Он вытягивает обе руки в юго-западном направлении:

— Кажется, не ошибаюсь. На две ладони влево от солнца. Там — за той самой большой горой.

— Далеко ли это отсюда?

Вопрос застает Пазио врасплох. Он откровенно признается:

— Черт его знает! Километров двадцать, возможно и все тридцать…

Пазио был там уже несколько раз, но точно определить расстояние не может: шел туда по очень извилистой тропе вдоль берега Марекуиньи. Я подсмеиваюсь над его смущением и говорю:

— Неважно, сколько километров: все равно, так или иначе мы доберемся туда. Главное то, что над индейской территорией светит такое чудесное солнце. Кажется, будет солнечно…

— Да! — торопливо подхватывает Пазио. — Это хорошее предзнаменование для нашей экспедиции.

Плохие предсказания

Тайна Рио де Оро - i_006.png

На следующее утро являются бразильцы. Они приводят десятка полтора своих собак. Поскольку индейцы должны прибыть лишь через три дня, я решаю пока организовать небольшую охоту неподалеку от ранчо Гонзалеса.

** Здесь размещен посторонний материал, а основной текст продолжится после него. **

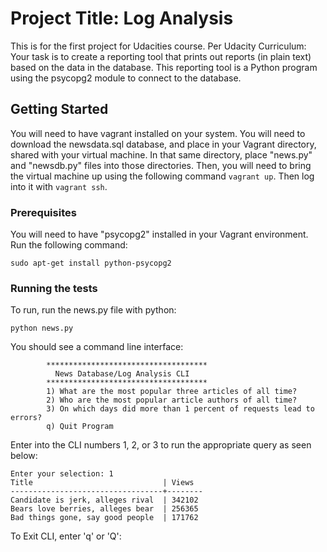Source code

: # Project Title: Log Analysis

This is for the first project for Udacities course.  Per Udacity Curriculum:
Your task is to create a reporting tool that prints out reports (in plain text) based on the data in the database. This reporting tool is a Python program using the psycopg2 module to connect to the database.

## Getting Started

You will need to have vagrant installed on your system.
You will need to download the newsdata.sql database, and place in your Vagrant directory, shared with your virtual machine.  In that same directory, place "news.py" and "newsdb.py" files into those directories.
Then, you will need to bring the virtual machine up using the following command `vagrant up`.  Then log into it with `vagrant ssh`.

### Prerequisites

You will need to have "psycopg2" installed in your Vagrant environment.  Run the following command:
```
sudo apt-get install python-psycopg2
```

### Running the tests

To run, run the news.py file with python:

```
python news.py
```

You should see a command line interface:

```
        ************************************
          News Database/Log Analysis CLI
        ************************************
        1) What are the most popular three articles of all time?
        2) Who are the most popular article authors of all time?
        3) On which days did more than 1 percent of requests lead to errors?
        q) Quit Program
```

Enter into the CLI  numbers 1, 2, or 3 to run the appropriate query as seen below:

```
Enter your selection: 1
Title                             | Views
----------------------------------+--------
Candidate is jerk, alleges rival  | 342102
Bears love berries, alleges bear  | 256365
Bad things gone, say good people  | 171762
```

To Exit CLI, enter 'q' or 'Q':
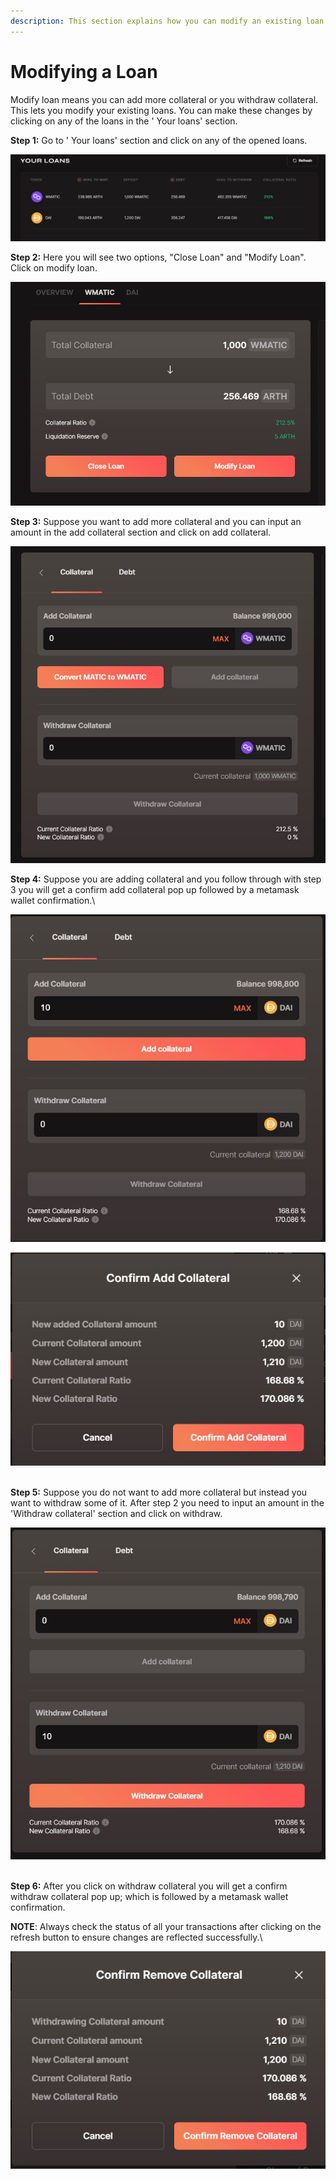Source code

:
 ```yaml
---
description: This section explains how you can modify an existing loan
---
```


# Modifying a Loan

Modify loan means you can add more collateral or you withdraw collateral. This lets you modify your existing loans. You can make these changes by clicking on any of the loans in the ' Your loans' section.

**Step 1:** Go to ' Your loans' section and click on any of the opened loans.

![](../.gitbook/assets/your-loans.jpg)


**Step 2:** Here you will see two options, "Close Loan" and "Modify Loan". Click on modify loan.

![](../.gitbook/assets/modify-close.jpg)


**Step 3:** Suppose you want to add more collateral and you can input an amount in the add collateral section and click on add collateral.

![](../.gitbook/assets/withdraw-add.jpg)

**Step 4:** Suppose you are adding collateral and you follow through with step 3 you will get a confirm add collateral pop up followed by a metamask wallet confirmation.\


![](../.gitbook/assets/add-collateral.jpg)

![](../.gitbook/assets/confirm-ad.jpg)


\
**Step 5:** Suppose you do not want to add more collateral but instead you want to withdraw some of it. After step 2 you need to input an amount in the 'Withdraw collateral' section and click on withdraw.

![](../.gitbook/assets/withdraw-collateral-.jpg)


\
**Step 6:** After you click on withdraw collateral you will get a confirm withdraw collateral pop up; which is followed by a metamask wallet confirmation.

**NOTE**: Always check the status of all your transactions after clicking on the refresh button to ensure changes are reflected successfully.\


![](../.gitbook/assets/confirm-withdraw.jpg)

Заметив наши серьезные приготовления, несколько нелюдимый хозяин заметно оживляется и просит меня принять его в число участников экспедиции на Марекуинью. Я отказываю: у меня и так уже много спутников, да и расходы приходится ограничивать. Мой отказ вызывает явное недовольство Гонзалеса, словно я нарушил какие-то тайные его планы. Недовольство хозяина замечает и Пазио:

— А, пес его бери! Гонзалеса считают приспешником Ферейро. Уж не хочет ли он сопровождать нас на Марекуинью в качестве «ангела-хранителя»?

Вечером, когда мы все сидим вокруг костра, неожиданно появляется гость. Мы изумлены: это капитон Моноис.

Капитон — человек в расцвете лет, широкоплечий, коренастый. Одет он, так же как и все местные кабоклё, то есть ходит босиком, носит полотняную рубашку и полотняные сравнительно белые штаны. На голове у него огромная шляпа, сделанная из волокон растения такуара. Выступающие скулы, веки в форме треугольника, небольшой широкий нос и темно-коричневого цвета кожа придают лицу Моноиса явно монгольские черты.

Капитон чуть заметно улыбается, видя, какое впечатление произвел его приход. Он подходит к, каждому из нас, церемонно приветствует, протягивая руку, и в знак расположения по бразильскому обычаю хлопает каждого по плечу.

вернуться

2

По-португальски «капирао». Так во многих местах Бразилии именуют начальников индейских лагерей, состоящих обычно из 5-30 семей. В разговорной речи «капирао» означает «вождь». Капитон всегда индеец в отличие от «директора индейцев», который преимущественно бывает белым правительственным чиновником. — Прим. автора.